== Segment start ==

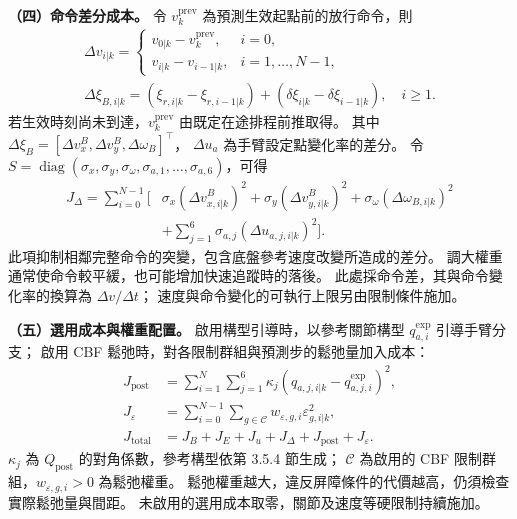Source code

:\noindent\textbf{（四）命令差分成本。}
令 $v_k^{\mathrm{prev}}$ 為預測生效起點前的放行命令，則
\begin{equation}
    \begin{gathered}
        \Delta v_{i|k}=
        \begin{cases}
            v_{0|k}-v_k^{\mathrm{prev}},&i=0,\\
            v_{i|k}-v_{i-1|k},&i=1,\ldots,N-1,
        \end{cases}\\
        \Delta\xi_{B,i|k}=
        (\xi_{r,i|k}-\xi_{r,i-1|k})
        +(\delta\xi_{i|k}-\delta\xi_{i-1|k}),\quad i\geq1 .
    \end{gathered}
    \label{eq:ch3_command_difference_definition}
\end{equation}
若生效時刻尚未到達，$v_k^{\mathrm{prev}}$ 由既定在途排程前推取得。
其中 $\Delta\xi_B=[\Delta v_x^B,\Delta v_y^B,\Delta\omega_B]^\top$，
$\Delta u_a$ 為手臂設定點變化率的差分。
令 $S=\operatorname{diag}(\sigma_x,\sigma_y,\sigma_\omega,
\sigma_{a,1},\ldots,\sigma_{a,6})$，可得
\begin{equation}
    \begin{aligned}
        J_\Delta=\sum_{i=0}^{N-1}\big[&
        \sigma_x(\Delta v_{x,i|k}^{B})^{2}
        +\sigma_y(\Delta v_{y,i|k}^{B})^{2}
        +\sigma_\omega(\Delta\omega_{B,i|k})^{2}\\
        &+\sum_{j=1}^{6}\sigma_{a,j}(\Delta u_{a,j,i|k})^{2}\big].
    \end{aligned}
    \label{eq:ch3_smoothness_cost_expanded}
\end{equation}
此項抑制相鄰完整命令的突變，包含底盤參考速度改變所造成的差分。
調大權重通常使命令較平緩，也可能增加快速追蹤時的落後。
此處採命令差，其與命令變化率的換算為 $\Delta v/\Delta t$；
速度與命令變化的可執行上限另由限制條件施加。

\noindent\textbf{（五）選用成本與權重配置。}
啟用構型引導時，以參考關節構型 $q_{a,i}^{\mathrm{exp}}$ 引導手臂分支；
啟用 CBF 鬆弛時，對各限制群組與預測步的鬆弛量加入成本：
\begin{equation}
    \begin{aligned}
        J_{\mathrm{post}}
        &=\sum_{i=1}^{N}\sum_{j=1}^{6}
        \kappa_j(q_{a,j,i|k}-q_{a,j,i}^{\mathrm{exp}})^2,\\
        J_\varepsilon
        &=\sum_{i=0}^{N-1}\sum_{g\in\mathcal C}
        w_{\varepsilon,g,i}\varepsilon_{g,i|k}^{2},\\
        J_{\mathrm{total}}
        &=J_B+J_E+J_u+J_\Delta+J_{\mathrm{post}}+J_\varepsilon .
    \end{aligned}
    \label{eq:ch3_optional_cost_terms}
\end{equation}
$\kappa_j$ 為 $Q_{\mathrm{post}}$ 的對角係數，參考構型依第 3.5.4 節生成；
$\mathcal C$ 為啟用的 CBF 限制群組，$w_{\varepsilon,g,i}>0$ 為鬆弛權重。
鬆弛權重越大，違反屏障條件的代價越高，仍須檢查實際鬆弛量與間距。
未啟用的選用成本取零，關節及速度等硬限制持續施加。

== Segment end ==
== Segment start ==

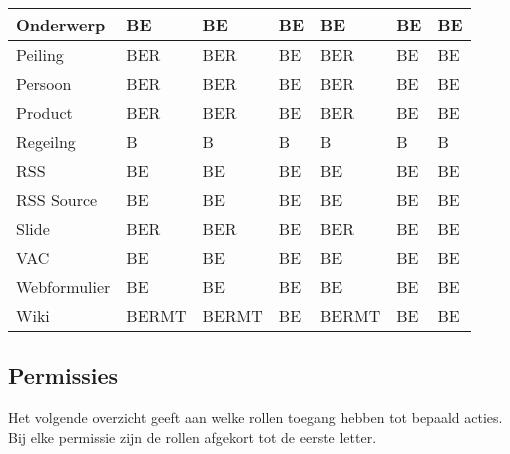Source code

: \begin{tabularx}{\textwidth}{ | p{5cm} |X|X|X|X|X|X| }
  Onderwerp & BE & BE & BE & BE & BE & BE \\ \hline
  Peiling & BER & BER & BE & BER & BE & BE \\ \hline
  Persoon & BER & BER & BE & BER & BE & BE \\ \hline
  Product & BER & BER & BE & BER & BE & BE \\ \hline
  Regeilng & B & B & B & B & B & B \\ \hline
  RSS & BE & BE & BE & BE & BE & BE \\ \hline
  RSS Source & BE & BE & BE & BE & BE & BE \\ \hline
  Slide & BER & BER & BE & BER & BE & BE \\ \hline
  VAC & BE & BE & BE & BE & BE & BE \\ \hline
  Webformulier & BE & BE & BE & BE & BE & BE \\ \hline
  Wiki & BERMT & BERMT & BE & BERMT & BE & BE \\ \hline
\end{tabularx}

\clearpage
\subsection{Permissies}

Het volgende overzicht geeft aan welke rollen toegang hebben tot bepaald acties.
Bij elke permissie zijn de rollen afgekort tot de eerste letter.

== Segment end ==
== Segment start ==

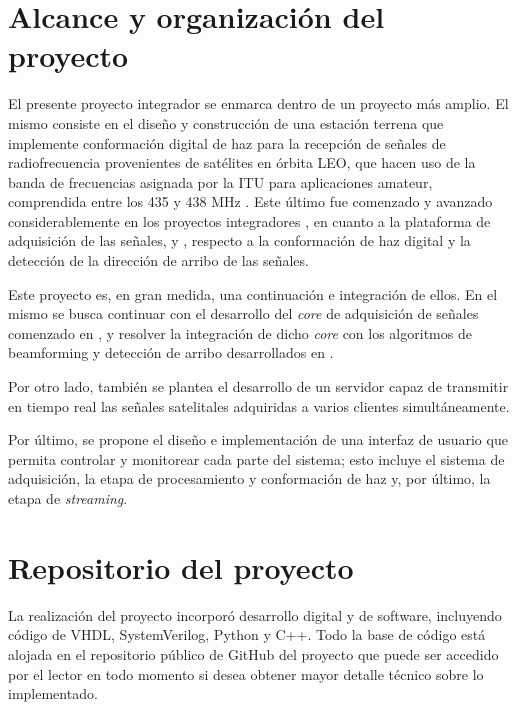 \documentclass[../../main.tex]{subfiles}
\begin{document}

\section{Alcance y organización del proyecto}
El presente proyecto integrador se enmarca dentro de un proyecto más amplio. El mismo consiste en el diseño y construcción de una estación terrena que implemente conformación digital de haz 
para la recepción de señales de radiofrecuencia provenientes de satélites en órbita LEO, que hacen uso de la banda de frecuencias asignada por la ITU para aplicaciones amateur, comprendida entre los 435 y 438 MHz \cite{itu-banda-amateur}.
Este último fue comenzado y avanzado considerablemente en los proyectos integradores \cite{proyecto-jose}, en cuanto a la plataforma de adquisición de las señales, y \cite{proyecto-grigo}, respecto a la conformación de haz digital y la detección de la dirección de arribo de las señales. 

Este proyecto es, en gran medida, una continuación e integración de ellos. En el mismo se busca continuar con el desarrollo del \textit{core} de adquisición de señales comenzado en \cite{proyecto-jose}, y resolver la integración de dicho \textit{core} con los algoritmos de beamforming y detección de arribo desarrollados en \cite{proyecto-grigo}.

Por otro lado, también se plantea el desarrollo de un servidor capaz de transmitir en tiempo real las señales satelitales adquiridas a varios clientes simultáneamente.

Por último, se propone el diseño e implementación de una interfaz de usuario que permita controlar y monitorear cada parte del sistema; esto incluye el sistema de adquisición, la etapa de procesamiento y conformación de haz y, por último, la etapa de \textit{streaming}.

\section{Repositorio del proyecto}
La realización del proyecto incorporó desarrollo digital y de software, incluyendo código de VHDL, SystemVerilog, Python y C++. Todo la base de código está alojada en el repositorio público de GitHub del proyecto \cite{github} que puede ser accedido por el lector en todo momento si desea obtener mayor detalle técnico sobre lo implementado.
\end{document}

== Segment end ==

◆ Try it
In the records, which lines use the word "último"? Report them.

◆ Your response
Este último fue comenzado y avanzado considerablemente en los proyectos integradores \cite{proyecto-jose}, en cuanto a la plataforma de adquisición de las señales, y \cite{proyecto-grigo}, respecto a la conformación de haz digital y la detección de la dirección de arribo de las señales. 
Por último, se propone el diseño e implementación de una interfaz de usuario que permita controlar y monitorear cada parte del sistema; esto incluye el sistema de adquisición, la etapa de procesamiento y conformación de haz y, por último, la etapa de \textit{streaming}.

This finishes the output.